The Communist Party held its first open conference (October 1945, at the Mihai Viteazul High School in Bucharest) and agreed to replace the Gheorghe Gheorghiu-Dej-Constantin Pîrvulescu-Iosif Rangheţ troika with a joint leadership reflecting an uneasy balance between the external and internal wings: while Gheorghiu-Dej retained his general secretary position, Ana Pauker, Teohari Georgescu and Vasile Luca became the other main leaders.[80] The post-1945 constant growth in membership, by far the highest of all Eastern Bloc countries,[81] was to provide a base of support for Gheorghiu-Dej. The conference also saw the first mention of the PCdR as the Romanian Communist Party (PCR), the new name being used as a propaganda tool suggesting a closer connection with the national interest.[82]

Party control over the security forces was successfully used on November 8, 1945, when the Bucharest populace gathered in front of the Royal Palace to express solidarity with King Michael, who was still refusing to sign his name to new legislation, on the occasion of his name day.[83] Demonstrators were faced with gunshots; around 10 people were killed, and many wounded.[84] The official account, according to which the Groza government responded to a coup attempt,[85] was dismissed in many recent researches.[86]

The PCR and its allies won the Romanian elections of November 19, although there is evidence of widespread electoral fraud.[87] The following months were dedicated to confronting the National Peasants' Party, which was annihilated after the Tămădău Affair and show trial of its entire leadership.[88] On December 30, 1947, the Communist Party's power was consolidated when King Michael was forced to abdicate and a "People's Republic", firmly aligned with the Soviet Union, was proclaimed.[89]

[edit] PMR: creation

In February 1948, the Communists ended a long process of infiltrating the Romanian Social Democratic Party (ensuring control through electoral alliances and the two-party Frontul Unic Muncitoresc — Singular Workers' Front, the PCR had profited from the departure of Constantin Titel Petrescu's group from the Social Democrats in March 1946).

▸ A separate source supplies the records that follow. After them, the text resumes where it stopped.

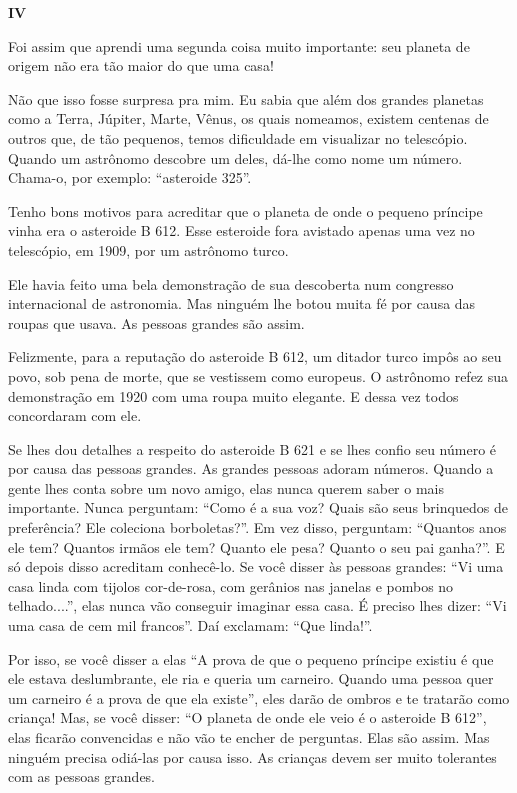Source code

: \begin{Parallel}[p]{}{}
{\textbf{IV}

Foi assim que aprendi uma segunda coisa muito importante: seu planeta de
origem não era tão maior do que uma casa!

Não que isso fosse surpresa pra mim. Eu sabia que além dos grandes
planetas como a Terra, Júpiter, Marte, Vênus, os quais nomeamos, existem
centenas de outros que, de tão pequenos, temos dificuldade em visualizar
no telescópio. Quando um astrônomo descobre um deles, dá-lhe como nome
um número. Chama-o, por exemplo: ``asteroide 325''.

Tenho bons motivos para acreditar que o planeta de onde o pequeno
príncipe vinha era o asteroide B 612. Esse esteroide fora avistado
apenas uma vez no telescópio, em 1909, por um astrônomo turco.

Ele havia feito uma bela demonstração de sua descoberta num congresso
internacional de astronomia. Mas ninguém lhe botou muita fé por causa
das roupas que usava. As pessoas grandes são assim.

Felizmente, para a reputação do asteroide B 612, um ditador turco impôs
ao seu povo, sob pena de morte, que se vestissem como europeus. O
astrônomo refez sua demonstração em 1920 com uma roupa muito elegante. E
dessa vez todos concordaram com ele.

Se lhes dou detalhes a respeito do asteroide B 621 e se lhes confio seu
número é por causa das pessoas grandes. As grandes pessoas adoram
números. Quando a gente lhes conta sobre um novo amigo, elas nunca
querem saber o mais importante. Nunca perguntam: ``Como é a sua voz?
Quais são seus brinquedos de preferência? Ele coleciona borboletas?''.
Em vez disso, perguntam: ``Quantos anos ele tem? Quantos irmãos ele tem?
Quanto ele pesa? Quanto o seu pai ganha?''. E só depois disso acreditam
conhecê-lo. Se você disser às pessoas grandes: ``Vi uma casa linda com
tijolos cor-de-rosa, com gerânios nas janelas e pombos no telhado....'',
elas nunca vão conseguir imaginar essa casa. É preciso lhes dizer: ``Vi
uma casa de cem mil francos''. Daí exclamam: ``Que linda!''.

Por isso, se você disser a elas ``A prova de que o pequeno príncipe
existiu é que ele estava deslumbrante, ele ria e queria um carneiro.
Quando uma pessoa quer um carneiro é a prova de que ela existe'', eles
darão de ombros e te tratarão como criança! Mas, se você disser: ``O
planeta de onde ele veio é o asteroide B 612'', elas ficarão convencidas
e não vão te encher de perguntas. Elas são assim. Mas ninguém precisa
odiá-las por causa isso. As crianças devem ser muito tolerantes com as
pessoas grandes.

}
\end{Parallel}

The Social Democrats fused with he PCR to form the Romanian Workers' Party (Partidul Muncitoresc Român, PMR) which remained the ruling party's official name until 1965 (when it returned to the designation as Romanian Communist Party).[90] Nevertheless, Social Democrats were excluded from most party posts and were forced to support Communist policies on the basis of democratic centralism.[91] Capitalizing on these gains, the Communist government banned almost all other political parties after winning purely formal elections in 1948 (the Ploughmen's Front and the Hungarian People's Union dissolved themselves in 1953).[92]

A new series of economic changes followed: the National Bank of Romania was passed into full public ownership (December 1946),[93] and, in order to combat the Romanian leu's devaluation, a surprise monetary reform was imposed as a stabilization measure in August 1947 (with disastrous consequences on the livelihoods of middle class citizens);[94] the Marshall Plan was being overtly condemned,[95] while nationalization and a planned economy were enforced beginning June 11, 1948.[96] The first five-year plan, conceived by Miron Constantinescu's Soviet-Romanian committee, was adopted in 1950.[97] Of newly-enforced measures, the arguably most far-reaching was collectivization — by 1962, when the process was considered complete, 96% of the total arable land had been enclosed in collective farming, while around 80,000 peasants faced trial for resisting and 17,000 others were uprooted or deported for being chiaburi (the Romanian equivalent of kulaks).[98]

[edit] PMR: internal purges

During the period, the central scene of the PMR was occupied by the conflict between the "Muscovite wing", the "prison wing" led by Gheorghe Gheorghiu-Dej, and the newly-emerged and weaker "Secretariat wing" led by Lucreţiu Pătrăşcanu. After October 1945, the two former groups had associated in neutralizing Pătrăşcanu's — exposed as "bourgeois" and progressively marginalized, it was ultimately decapitated in 1948.[99] Beginning that year, the PMR leadership officially questioned its own political support, and began a massive campaign to remove "foreign and hostile elements"[100] from its rapidly expanded structures.[101] In 1952, with Stalin's renewed approval,[102] Gheorghiu-Dej emerged victorious from the confrontation with Ana Pauker, his chief "Muscovite" rival, as well as purging Vasile Luca, Teohari Georgescu, and their supporters from the party — alleging that their various political attitudes were proof of "right-wing deviationism".[103] Out of a membership of approximately one million, between 300,000[104] and 465,000[105] members, almost half of the party, was removed in the successive purges.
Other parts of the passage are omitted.